John, writing decades of prayerful reflection and faithful meditation later, explains that these rivers of living water that will flow from within the believer—this is how Jesus refers to “the Spirit, whom those who believed in him were later to receive. Up to that time the Spirit had not been given, since Jesus had not yet been glorified” (7:39). The Spirit of God is for those who believe. Belief is from the Spirit. The Spirit of God is at work for those who believe. For those who believe, the Spirit is Comforter, Guide, Companion, Friend. To those who have, more will be given. The Spirit amplifies the Spirit. Faith grows faith.
The outpouring of the Spirit, outpouring from God into and through our Christ-opened hearts—this outpouring comes after Christ’s glorification. Today is Pentecost, as Peter reminds us (Acts 2). It’s also our own personal Pentecost. When he speaks of this glorification, John probably means the journey through which Jesus accomplishes all he came to accomplish. John is including Jesus’ testimony, trial, condemnation, cross, suffering, death, the tomb, the long, hallowed stillness until his rising. John certainly also means the glory of Christ’s resurrection, appearances, and time of teaching afterward until his Ascension. The Ascension is yet another sign of Christ glorified. Christ glorified is the sign and the time for the Spirit’s outpouring. That isn’t just a matter of some old then long ago. The sign and time of the Spirit’s outpouring is whenever and wherever Christ is glorified in our own hearts and in yet another heart newly opened by God for His glory, newly opened for salvation.

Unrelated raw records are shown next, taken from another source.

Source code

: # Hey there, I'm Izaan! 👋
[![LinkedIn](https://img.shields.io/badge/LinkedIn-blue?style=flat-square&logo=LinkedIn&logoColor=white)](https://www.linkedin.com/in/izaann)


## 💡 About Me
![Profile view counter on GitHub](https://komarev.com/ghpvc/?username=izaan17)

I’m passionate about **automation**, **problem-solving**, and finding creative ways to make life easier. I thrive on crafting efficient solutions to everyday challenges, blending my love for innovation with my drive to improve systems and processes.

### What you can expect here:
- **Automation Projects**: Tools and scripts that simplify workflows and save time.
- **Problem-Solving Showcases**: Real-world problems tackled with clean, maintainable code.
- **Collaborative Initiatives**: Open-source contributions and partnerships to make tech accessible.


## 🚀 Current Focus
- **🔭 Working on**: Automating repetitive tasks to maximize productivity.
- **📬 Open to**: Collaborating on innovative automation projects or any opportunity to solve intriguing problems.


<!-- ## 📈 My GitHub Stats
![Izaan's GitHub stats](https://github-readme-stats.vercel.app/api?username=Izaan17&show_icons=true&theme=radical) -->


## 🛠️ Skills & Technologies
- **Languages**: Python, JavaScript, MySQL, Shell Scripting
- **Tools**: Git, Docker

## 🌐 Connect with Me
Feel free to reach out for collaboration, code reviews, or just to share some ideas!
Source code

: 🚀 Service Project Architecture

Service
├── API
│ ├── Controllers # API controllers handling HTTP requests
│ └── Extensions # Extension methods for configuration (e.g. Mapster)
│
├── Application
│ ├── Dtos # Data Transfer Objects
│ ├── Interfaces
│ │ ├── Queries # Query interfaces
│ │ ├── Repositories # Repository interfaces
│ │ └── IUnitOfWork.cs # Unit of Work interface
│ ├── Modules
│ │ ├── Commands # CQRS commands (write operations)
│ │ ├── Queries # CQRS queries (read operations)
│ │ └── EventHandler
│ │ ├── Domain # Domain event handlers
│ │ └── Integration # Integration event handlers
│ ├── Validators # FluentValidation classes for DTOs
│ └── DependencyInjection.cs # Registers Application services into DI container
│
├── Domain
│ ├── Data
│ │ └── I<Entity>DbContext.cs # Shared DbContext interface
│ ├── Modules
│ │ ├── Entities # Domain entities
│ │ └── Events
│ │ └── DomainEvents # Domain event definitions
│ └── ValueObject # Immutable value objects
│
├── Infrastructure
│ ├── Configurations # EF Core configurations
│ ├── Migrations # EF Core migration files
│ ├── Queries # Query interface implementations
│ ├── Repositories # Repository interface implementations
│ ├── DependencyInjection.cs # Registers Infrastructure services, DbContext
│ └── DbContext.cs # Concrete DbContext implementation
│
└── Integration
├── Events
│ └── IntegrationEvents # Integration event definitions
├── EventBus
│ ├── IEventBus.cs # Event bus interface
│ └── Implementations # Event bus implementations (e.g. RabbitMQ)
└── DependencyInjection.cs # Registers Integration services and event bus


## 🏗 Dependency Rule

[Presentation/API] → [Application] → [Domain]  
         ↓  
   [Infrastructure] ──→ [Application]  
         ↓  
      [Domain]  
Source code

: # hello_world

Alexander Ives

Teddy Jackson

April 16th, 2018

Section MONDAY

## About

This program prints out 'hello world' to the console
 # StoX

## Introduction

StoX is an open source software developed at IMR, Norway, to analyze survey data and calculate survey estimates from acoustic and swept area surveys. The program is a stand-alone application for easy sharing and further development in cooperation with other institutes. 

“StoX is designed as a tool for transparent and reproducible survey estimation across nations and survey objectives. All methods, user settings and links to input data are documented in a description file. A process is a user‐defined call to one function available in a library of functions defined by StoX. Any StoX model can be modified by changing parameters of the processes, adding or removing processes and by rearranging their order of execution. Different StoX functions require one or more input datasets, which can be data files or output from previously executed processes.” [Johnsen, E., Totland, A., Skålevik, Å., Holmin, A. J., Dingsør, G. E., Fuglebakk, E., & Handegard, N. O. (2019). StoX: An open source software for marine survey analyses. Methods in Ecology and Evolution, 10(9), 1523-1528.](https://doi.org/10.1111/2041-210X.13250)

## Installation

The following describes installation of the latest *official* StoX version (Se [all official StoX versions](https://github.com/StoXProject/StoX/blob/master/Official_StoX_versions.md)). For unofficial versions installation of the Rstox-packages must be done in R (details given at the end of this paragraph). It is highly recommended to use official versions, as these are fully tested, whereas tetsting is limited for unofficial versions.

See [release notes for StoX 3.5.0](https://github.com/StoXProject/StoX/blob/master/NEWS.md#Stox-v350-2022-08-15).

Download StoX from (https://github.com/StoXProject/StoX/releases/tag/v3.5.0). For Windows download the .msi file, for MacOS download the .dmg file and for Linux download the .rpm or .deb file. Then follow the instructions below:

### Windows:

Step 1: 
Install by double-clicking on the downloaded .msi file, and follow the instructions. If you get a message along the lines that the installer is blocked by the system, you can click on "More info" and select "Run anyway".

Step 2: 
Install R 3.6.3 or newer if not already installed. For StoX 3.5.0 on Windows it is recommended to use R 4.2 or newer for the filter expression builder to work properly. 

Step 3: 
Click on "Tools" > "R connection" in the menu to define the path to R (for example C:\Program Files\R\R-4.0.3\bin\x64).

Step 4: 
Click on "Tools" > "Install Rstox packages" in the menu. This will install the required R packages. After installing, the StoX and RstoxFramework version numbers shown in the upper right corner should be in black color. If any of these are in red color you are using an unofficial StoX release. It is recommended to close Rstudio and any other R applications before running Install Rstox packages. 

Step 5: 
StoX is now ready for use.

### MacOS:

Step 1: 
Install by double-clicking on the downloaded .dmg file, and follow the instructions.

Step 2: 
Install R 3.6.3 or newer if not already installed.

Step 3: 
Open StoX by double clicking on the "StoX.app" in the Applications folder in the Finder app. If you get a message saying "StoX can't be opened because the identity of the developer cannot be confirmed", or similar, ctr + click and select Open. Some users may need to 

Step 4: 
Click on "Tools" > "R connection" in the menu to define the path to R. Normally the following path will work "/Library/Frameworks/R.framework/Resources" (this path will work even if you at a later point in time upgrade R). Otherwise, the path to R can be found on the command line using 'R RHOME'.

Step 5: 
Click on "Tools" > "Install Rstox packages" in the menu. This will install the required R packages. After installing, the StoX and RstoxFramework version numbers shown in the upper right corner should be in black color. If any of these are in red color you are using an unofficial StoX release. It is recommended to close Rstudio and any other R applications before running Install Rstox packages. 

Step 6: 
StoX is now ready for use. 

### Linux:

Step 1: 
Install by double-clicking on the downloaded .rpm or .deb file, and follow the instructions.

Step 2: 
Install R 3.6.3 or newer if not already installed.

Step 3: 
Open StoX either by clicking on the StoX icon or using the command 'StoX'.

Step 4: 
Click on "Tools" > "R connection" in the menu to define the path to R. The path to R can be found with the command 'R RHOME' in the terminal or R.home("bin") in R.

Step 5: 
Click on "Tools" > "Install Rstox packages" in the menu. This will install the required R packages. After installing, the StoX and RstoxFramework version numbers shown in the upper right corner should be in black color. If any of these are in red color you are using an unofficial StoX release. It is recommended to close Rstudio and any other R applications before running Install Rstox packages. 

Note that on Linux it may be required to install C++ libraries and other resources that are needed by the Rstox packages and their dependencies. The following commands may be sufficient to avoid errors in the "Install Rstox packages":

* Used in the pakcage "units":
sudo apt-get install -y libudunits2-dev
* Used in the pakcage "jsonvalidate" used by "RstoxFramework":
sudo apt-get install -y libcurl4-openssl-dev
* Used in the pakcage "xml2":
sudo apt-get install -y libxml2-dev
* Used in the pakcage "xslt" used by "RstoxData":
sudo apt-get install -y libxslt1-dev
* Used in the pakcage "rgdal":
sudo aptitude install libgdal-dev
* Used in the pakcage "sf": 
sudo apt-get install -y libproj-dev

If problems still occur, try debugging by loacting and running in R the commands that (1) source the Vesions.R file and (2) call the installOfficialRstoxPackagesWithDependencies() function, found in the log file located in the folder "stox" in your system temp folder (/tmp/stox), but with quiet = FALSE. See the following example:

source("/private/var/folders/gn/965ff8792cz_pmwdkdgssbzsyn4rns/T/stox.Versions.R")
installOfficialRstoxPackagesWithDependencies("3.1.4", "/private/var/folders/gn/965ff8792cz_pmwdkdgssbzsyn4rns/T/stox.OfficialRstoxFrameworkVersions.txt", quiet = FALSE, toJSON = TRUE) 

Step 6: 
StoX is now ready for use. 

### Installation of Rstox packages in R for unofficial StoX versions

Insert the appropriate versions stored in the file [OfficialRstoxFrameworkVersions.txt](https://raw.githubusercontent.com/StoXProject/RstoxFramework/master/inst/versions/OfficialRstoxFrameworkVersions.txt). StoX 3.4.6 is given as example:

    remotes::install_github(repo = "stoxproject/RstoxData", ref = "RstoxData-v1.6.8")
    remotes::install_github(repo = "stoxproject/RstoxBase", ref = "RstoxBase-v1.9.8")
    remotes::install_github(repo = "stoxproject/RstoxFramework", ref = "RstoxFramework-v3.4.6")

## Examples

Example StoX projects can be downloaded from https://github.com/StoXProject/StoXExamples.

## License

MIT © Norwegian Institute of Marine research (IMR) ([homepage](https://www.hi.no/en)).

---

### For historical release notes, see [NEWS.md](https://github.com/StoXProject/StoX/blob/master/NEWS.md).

Do you believe people can still come to salvation? Do you believe God is saving people even now, even today? Do you want to praise God for His saving power at work in this world even in this very hour? Pentecost is another powerful reminder that the message is the message of salvation—new life, changed life, restored life, Christ life—rivers of living water, through you, through me, from God, for you, for me, and for who else? Rejoice in the water! Bring the water to them, and pour! There is always more, for those who pour.
Now to the One who by the power at work within us is able to do far more abundantly than all we can ask or imagine, to God be glory in the Church and in Christ Jesus to all generations, forever and ever.